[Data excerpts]
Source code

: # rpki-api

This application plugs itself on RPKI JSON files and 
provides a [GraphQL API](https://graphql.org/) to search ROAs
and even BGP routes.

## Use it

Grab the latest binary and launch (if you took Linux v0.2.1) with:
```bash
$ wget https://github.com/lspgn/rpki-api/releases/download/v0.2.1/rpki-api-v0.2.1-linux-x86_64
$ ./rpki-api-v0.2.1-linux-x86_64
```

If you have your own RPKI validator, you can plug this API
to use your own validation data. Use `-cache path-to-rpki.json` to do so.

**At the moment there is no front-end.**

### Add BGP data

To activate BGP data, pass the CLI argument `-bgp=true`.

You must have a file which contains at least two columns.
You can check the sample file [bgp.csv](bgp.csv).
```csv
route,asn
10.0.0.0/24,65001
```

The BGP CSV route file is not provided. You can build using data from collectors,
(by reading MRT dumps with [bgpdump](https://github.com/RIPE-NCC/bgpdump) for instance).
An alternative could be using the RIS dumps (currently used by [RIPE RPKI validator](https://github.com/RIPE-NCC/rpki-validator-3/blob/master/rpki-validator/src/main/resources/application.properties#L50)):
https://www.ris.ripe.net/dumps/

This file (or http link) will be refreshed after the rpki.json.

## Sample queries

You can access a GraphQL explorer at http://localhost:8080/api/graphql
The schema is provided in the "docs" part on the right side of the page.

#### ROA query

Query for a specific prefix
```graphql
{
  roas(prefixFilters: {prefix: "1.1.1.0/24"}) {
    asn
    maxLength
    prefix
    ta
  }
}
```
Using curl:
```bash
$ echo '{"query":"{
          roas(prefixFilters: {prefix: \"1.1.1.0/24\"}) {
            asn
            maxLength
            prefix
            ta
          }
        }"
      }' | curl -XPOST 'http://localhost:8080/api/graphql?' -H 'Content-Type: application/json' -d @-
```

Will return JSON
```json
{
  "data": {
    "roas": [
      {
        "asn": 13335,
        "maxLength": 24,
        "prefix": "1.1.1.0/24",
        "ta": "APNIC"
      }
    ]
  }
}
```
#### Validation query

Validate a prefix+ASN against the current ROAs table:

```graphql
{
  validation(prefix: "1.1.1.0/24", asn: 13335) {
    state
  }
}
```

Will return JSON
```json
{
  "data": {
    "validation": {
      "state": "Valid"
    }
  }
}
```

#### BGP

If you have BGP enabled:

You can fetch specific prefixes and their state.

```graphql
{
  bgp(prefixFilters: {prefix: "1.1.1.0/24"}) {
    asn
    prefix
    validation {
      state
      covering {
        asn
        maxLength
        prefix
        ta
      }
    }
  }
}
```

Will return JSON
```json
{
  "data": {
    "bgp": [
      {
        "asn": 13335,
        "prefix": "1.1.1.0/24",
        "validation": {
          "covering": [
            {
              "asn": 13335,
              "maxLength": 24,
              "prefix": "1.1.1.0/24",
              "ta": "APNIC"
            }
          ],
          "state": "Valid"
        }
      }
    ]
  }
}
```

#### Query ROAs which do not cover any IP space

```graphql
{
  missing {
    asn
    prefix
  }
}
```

▶ _Goal of the exercise_
Each line above that contains the word "provided" must be copied.

▶ _Task result_
The BGP CSV route file is not provided. You can build using data from collectors,
The schema is provided in the "docs" part on the right side of the page.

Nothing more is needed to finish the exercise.